Development of a model to fabricate vascularised 3D bioprinted constructs to support islet transplantation for type 1 diabetes
Anna Kulaga1, Zhilian Yue1, Xiao ` Liu1, Gordon Wallace1, Toby Coates2,3, Chris Drogemuller2,3.
1University of Adelaide, Adelaide, Australia; 2University of Wollongong, Wollongong, Australia; 3Royal Adelaide Hospital, Adelaide, Australia
Introduction: Conventional pancreatic islet transplantation is a promising treatment for individuals with severe type 1 diabetes, however 70% of islets lose function limiting the boarder application of this treatment. Islets are highly vascularised and metabolically active cluster of cells for fine tuning of blood sugar levels to achieve euglycemia. Thus, revascularisation of transplanted islets is a key focus to encourage maximal function and islet survivability. Compared to conventional islet transplantation, 3D bioprinting introduces a method for the revascularisation of islets to support their function and survivability post-transplantation by mimicking the cellular architecture found in nature. Herein we reported a novel bioprinting platform that enables endothelial cells to self-assemble to form interconnected 3D vascular networks.
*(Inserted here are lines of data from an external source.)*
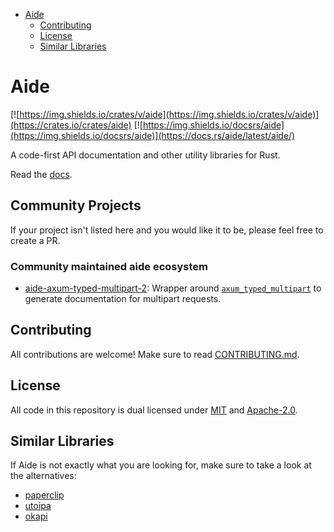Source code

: - [Aide](#aide)
  - [Contributing](#contributing)
  - [License](#license)
  - [Similar Libraries](#similar-libraries)

# Aide

[![https://img.shields.io/crates/v/aide](https://img.shields.io/crates/v/aide)](https://crates.io/crates/aide) [![https://img.shields.io/docsrs/aide](https://img.shields.io/docsrs/aide)](https://docs.rs/aide/latest/aide/)

A code-first API documentation and other utility libraries for Rust.

Read the [docs](https://docs.rs/aide/latest/aide/).

## Community Projects

If your project isn't listed here and you would like it to be, please feel free to create a PR.

### Community maintained aide ecosystem

- [aide-axum-typed-multipart-2](https://crates.io/crates/aide-axum-typed-multipart-2): Wrapper around [`axum_typed_multipart`](https://docs.rs/axum_typed_multipart/0.11.0/axum_typed_multipart/)
to generate documentation for multipart requests.

## Contributing

All contributions are welcome! Make sure to read [CONTRIBUTING.md](./CONTRIBUTING.md).

## License

All code in this repository is dual licensed under [MIT](./LICENSE-MIT) and [Apache-2.0](./LICENSE-Apache).

## Similar Libraries

If Aide is not exactly what you are looking for, make sure to take a look at the alternatives:

- [paperclip](https://crates.io/crates/paperclip)
- [utoipa](https://github.com/juhaku/utoipa)
- [okapi](https://github.com/GREsau/okapi)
Method: In this study, a colinear co-extrusion approach is utilised for the biofabrication of vascularised cell-laden constructs via a Janus nozzle which enables simultaneous side-by-side deposition of both cell-free structural ink and cell-laden bioink. The structural ink is comprised of 2% alginate-methacrylate (Alg-ma)/ 2%gelatin/7.5%gelatin methacryloyl (GelMA) and the cell-laden ink is comprised of 20mM CaCl2/2% gelatin/ 0.5mg/ml fibrinogen bioink which carries human umbilical vein endothelial cells (HUVECs). The 3D REDI a mechanical extruder 3D printer developed by TRICEP was used to fabricate a 10x10mm 4-layered scaffolds at a 300 mm/min speed, flowrate of 0.0005670 ml/min and printed at a 45° angle with a 560 µm Janus nozzle. Rheology was conducted on the structural bioink and mechanical testing was used on cell-free scaffolds to determine the physiochemical properties of the structural bioink and mechanical properties of the scaffold. To evaluate the cellular viability and function, observation of cellular behaviour, live/dead staining, and immunostaining for CD31 were conducted.
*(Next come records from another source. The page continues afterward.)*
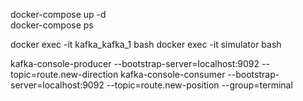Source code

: docker-compose up -d  
docker-compose ps

docker exec -it kafka_kafka_1 bash
docker exec -it simulator bash

kafka-console-producer --bootstrap-server=localhost:9092 --topic=route.new-direction
kafka-console-consumer --bootstrap-server=localhost:9092 --topic=route.new-position --group=terminal
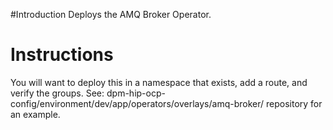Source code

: #Introduction
Deploys the AMQ Broker Operator.

# Instructions
You will want to deploy this in a namespace that exists, add a route, and verify the groups.
See: dpm-hip-ocp-config/environment/dev/app/operators/overlays/amq-broker/ repository for an example.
Results: Rheological characterization demonstrated shear thinning behavior but also self-recovery behavior upon shear rate whilst mechanical testing supported structural stability of the construct. 3D bioprinting of HUVEC-laden constructs presented viable cells post-printing up to day 28 represented through live/dead staining but also cell morphological changes on day 1 and day 7.
HUVECs were able to self-assemble into interconnected vessel like formations throughout the whole construct and expressed the CD31 marker.
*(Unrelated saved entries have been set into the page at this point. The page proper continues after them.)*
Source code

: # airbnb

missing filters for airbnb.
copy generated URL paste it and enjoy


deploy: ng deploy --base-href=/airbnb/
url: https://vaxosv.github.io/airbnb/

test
Conclusion: Colinear bioprinting precisely deposits filaments aiding structural integrity but also the formation of interconnected channels within the construct making this a highly attractive method for vascularisation. The ongoing in vivo study will provide further insight into how to optimise the colinear printing platform to improve vascularisation and islet survival rate following islet transplantation.